§ **Problem statement**: Could you transcribe every record below exactly as written, leaving out any pictures?

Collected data
● ● ● ● ● ● ●

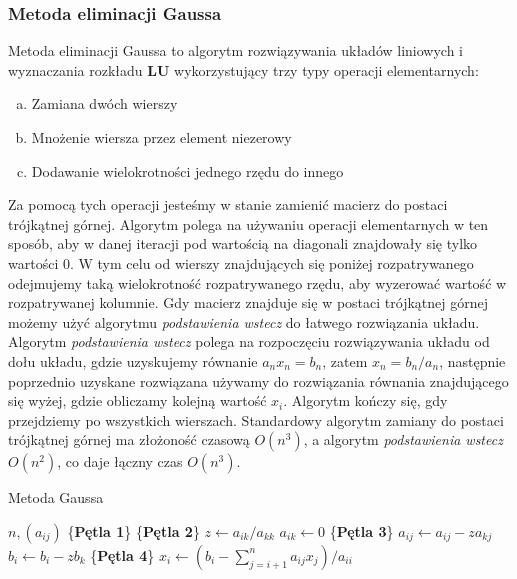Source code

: \documentclass[12pt]{article}
\begin{document}
\subsubsection*{Metoda eliminacji Gaussa}
Metoda eliminacji Gaussa to algorytm rozwiązywania układów liniowych i wyznaczania rozkładu \textbf{LU} wykorzystujący trzy typy operacji elementarnych:
\begin{enumerate}[(a)]
	\item Zamiana dwóch wierszy
	\item Mnożenie wiersza przez element niezerowy
	\item Dodawanie wielokrotności jednego rzędu do innego
\end{enumerate}
Za pomocą tych operacji jesteśmy w stanie zamienić macierz do postaci trójkątnej górnej. Algorytm polega na używaniu operacji elementarnych w ten sposób, aby w danej iteracji pod wartością na diagonali znajdowały się tylko wartości 0. W tym celu od wierszy znajdujących się poniżej rozpatrywanego odejmujemy taką wielokrotność rozpatrywanego rzędu, aby wyzerować wartość w rozpatrywanej kolumnie. Gdy macierz znajduje się w postaci trójkątnej górnej możemy użyć algorytmu \textit{podstawienia wstecz} do łatwego rozwiązania układu. Algorytm \textit{podstawienia wstecz} polega na rozpoczęciu rozwiązywania układu od dołu układu, gdzie uzyskujemy równanie $a_n x_n = b_n$, zatem $x_n = b_n/a_n$, następnie poprzednio uzyskane rozwiązana używamy do rozwiązania równania znajdującego się wyżej, gdzie obliczamy kolejną wartość $x_i$. Algorytm kończy się, gdy przejdziemy po wszystkich wierszach.
Standardowy algorytm zamiany do postaci trójkątnej górnej ma złożoność czasową $O(n^3)$, a algorytm \textit{podstawienia wstecz} $O(n^2)$, co daje łączny czas $O(n^3)$.

\begin{algorithm} %
\caption{Metoda Gaussa}
\label{alg1} %
\begin{algorithmic} %
    \REQUIRE $n, (a_{ij})$
    \STATE \{\textbf{Pętla 1}\}
    		\STATE \{\textbf{Pętla 2}\}
		\STATE $z \leftarrow a_{ik}/a_{kk}$
		\STATE $a_{ik} \leftarrow 0$
    			\STATE \{\textbf{Pętla 3}\}
				\STATE $a_{ij} \leftarrow a_{ij} - z a_{kj}$
    			\ENDFOR
    			\STATE $b_i \leftarrow b_i - z b_k$
    		\ENDFOR
    \ENDFOR
    \STATE \{\textbf{Pętla 4}\}
		\STATE $x_i \leftarrow (b_i - \sum^n_{j=i+1}a_{ij}x_j)/a_{ii}$
    \ENDFOR
\end{algorithmic}
\end{algorithm}
\end{document}
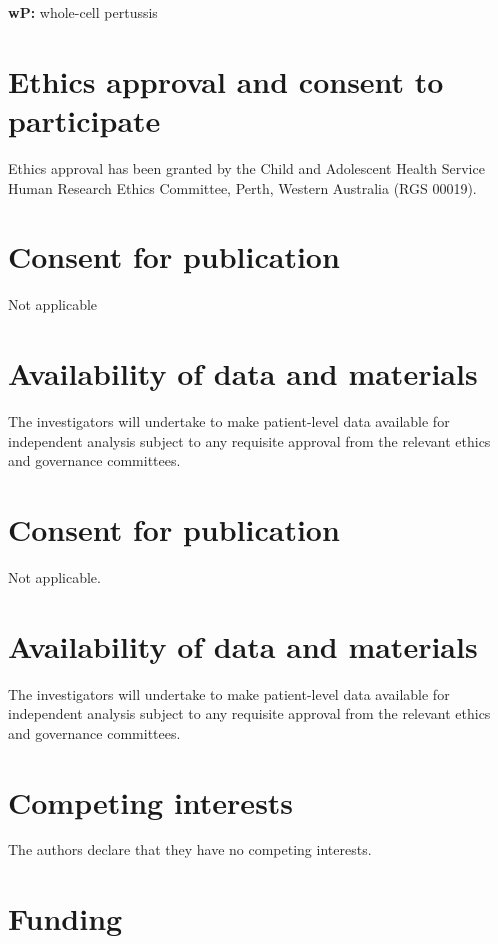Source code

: \documentclass{bmcart}
\begin{document}
\begin{backmatter}
\textbf{wP:} whole-cell pertussis

\section*{Ethics approval and consent to participate}%

Ethics approval has been granted by the Child and Adolescent Health Service Human Research Ethics Committee, Perth, Western Australia (RGS 00019).

\section*{Consent for publication}

Not applicable

\section*{Availability of data and materials}%

The investigators will undertake to make patient-level data available for independent analysis subject to any requisite approval from the relevant ethics and governance committees.

\section*{Consent for publication}

Not applicable.

\section*{Availability of data and materials}%

The investigators will undertake to make patient-level data available for independent analysis subject to any requisite approval from the relevant ethics and governance committees.

\section*{Competing interests}

The authors declare that they have no competing interests.

\section*{Funding}


\end{backmatter}
\end{document}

● ● ● ● ● ● ●

§ **Result for this exercise**:
Source code

: \documentclass[12pt]{article}
\begin{document}
\subsubsection*{Metoda eliminacji Gaussa}
Metoda eliminacji Gaussa to algorytm rozwiązywania układów liniowych i wyznaczania rozkładu \textbf{LU} wykorzystujący trzy typy operacji elementarnych:
\begin{enumerate}[(a)]
	\item Zamiana dwóch wierszy
	\item Mnożenie wiersza przez element niezerowy
	\item Dodawanie wielokrotności jednego rzędu do innego
\end{enumerate}
Za pomocą tych operacji jesteśmy w stanie zamienić macierz do postaci trójkątnej górnej. Algorytm polega na używaniu operacji elementarnych w ten sposób, aby w danej iteracji pod wartością na diagonali znajdowały się tylko wartości 0. W tym celu od wierszy znajdujących się poniżej rozpatrywanego odejmujemy taką wielokrotność rozpatrywanego rzędu, aby wyzerować wartość w rozpatrywanej kolumnie. Gdy macierz znajduje się w postaci trójkątnej górnej możemy użyć algorytmu \textit{podstawienia wstecz} do łatwego rozwiązania układu. Algorytm \textit{podstawienia wstecz} polega na rozpoczęciu rozwiązywania układu od dołu układu, gdzie uzyskujemy równanie $a_n x_n = b_n$, zatem $x_n = b_n/a_n$, następnie poprzednio uzyskane rozwiązana używamy do rozwiązania równania znajdującego się wyżej, gdzie obliczamy kolejną wartość $x_i$. Algorytm kończy się, gdy przejdziemy po wszystkich wierszach.
Standardowy algorytm zamiany do postaci trójkątnej górnej ma złożoność czasową $O(n^3)$, a algorytm \textit{podstawienia wstecz} $O(n^2)$, co daje łączny czas $O(n^3)$.

\begin{algorithm} %
\caption{Metoda Gaussa}
\label{alg1} %
\begin{algorithmic} %
    \REQUIRE $n, (a_{ij})$
    \STATE \{\textbf{Pętla 1}\}
    		\STATE \{\textbf{Pętla 2}\}
		\STATE $z \leftarrow a_{ik}/a_{kk}$
		\STATE $a_{ik} \leftarrow 0$
    			\STATE \{\textbf{Pętla 3}\}
				\STATE $a_{ij} \leftarrow a_{ij} - z a_{kj}$
    			\ENDFOR
    			\STATE $b_i \leftarrow b_i - z b_k$
    		\ENDFOR
    \ENDFOR
    \STATE \{\textbf{Pętla 4}\}
		\STATE $x_i \leftarrow (b_i - \sum^n_{j=i+1}a_{ij}x_j)/a_{ii}$
    \ENDFOR
\end{algorithmic}
\end{algorithm}
\end{document}
Source code

: \documentclass{bmcart}
\begin{document}
\begin{backmatter}
\textbf{wP:} whole-cell pertussis

\section*{Ethics approval and consent to participate}%

Ethics approval has been granted by the Child and Adolescent Health Service Human Research Ethics Committee, Perth, Western Australia (RGS 00019).

\section*{Consent for publication}

Not applicable

\section*{Availability of data and materials}%

The investigators will undertake to make patient-level data available for independent analysis subject to any requisite approval from the relevant ethics and governance committees.

\section*{Consent for publication}

Not applicable.

\section*{Availability of data and materials}%

The investigators will undertake to make patient-level data available for independent analysis subject to any requisite approval from the relevant ethics and governance committees.

\section*{Competing interests}

The authors declare that they have no competing interests.

\section*{Funding}


\end{backmatter}
\end{document}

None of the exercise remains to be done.